Data excerpts:
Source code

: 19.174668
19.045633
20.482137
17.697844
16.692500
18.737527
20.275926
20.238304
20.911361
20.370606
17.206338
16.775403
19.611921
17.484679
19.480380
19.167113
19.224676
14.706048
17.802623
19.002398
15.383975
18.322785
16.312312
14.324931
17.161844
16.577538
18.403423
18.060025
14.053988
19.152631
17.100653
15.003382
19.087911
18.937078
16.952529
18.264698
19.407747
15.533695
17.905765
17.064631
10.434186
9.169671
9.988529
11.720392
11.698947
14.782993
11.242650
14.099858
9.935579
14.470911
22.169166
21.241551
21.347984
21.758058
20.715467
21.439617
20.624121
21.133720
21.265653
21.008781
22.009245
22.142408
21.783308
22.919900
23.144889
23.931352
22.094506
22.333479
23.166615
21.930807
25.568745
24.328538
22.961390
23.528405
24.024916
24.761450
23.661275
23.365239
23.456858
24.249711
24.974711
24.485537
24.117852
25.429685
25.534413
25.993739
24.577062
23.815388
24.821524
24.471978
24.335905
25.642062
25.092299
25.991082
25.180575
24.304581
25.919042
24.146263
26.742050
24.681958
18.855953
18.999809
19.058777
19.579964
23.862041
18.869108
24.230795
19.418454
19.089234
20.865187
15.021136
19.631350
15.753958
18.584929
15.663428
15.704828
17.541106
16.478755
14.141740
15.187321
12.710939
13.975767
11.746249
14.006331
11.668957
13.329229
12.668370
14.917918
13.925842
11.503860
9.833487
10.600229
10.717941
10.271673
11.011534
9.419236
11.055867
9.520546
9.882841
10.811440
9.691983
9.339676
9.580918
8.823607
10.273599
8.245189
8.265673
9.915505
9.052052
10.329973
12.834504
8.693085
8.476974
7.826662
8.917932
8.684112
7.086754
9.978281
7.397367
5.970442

- [Exercise brief]:
Every entry above must be copied exactly.

- [Task response]:
Source code

: 19.174668
19.045633
20.482137
17.697844
16.692500
18.737527
20.275926
20.238304
20.911361
20.370606
17.206338
16.775403
19.611921
17.484679
19.480380
19.167113
19.224676
14.706048
17.802623
19.002398
15.383975
18.322785
16.312312
14.324931
17.161844
16.577538
18.403423
18.060025
14.053988
19.152631
17.100653
15.003382
19.087911
18.937078
16.952529
18.264698
19.407747
15.533695
17.905765
17.064631
10.434186
9.169671
9.988529
11.720392
11.698947
14.782993
11.242650
14.099858
9.935579
14.470911
22.169166
21.241551
21.347984
21.758058
20.715467
21.439617
20.624121
21.133720
21.265653
21.008781
22.009245
22.142408
21.783308
22.919900
23.144889
23.931352
22.094506
22.333479
23.166615
21.930807
25.568745
24.328538
22.961390
23.528405
24.024916
24.761450
23.661275
23.365239
23.456858
24.249711
24.974711
24.485537
24.117852
25.429685
25.534413
25.993739
24.577062
23.815388
24.821524
24.471978
24.335905
25.642062
25.092299
25.991082
25.180575
24.304581
25.919042
24.146263
26.742050
24.681958
18.855953
18.999809
19.058777
19.579964
23.862041
18.869108
24.230795
19.418454
19.089234
20.865187
15.021136
19.631350
15.753958
18.584929
15.663428
15.704828
17.541106
16.478755
14.141740
15.187321
12.710939
13.975767
11.746249
14.006331
11.668957
13.329229
12.668370
14.917918
13.925842
11.503860
9.833487
10.600229
10.717941
10.271673
11.011534
9.419236
11.055867
9.520546
9.882841
10.811440
9.691983
9.339676
9.580918
8.823607
10.273599
8.245189
8.265673
9.915505
9.052052
10.329973
12.834504
8.693085
8.476974
7.826662
8.917932
8.684112
7.086754
9.978281
7.397367
5.970442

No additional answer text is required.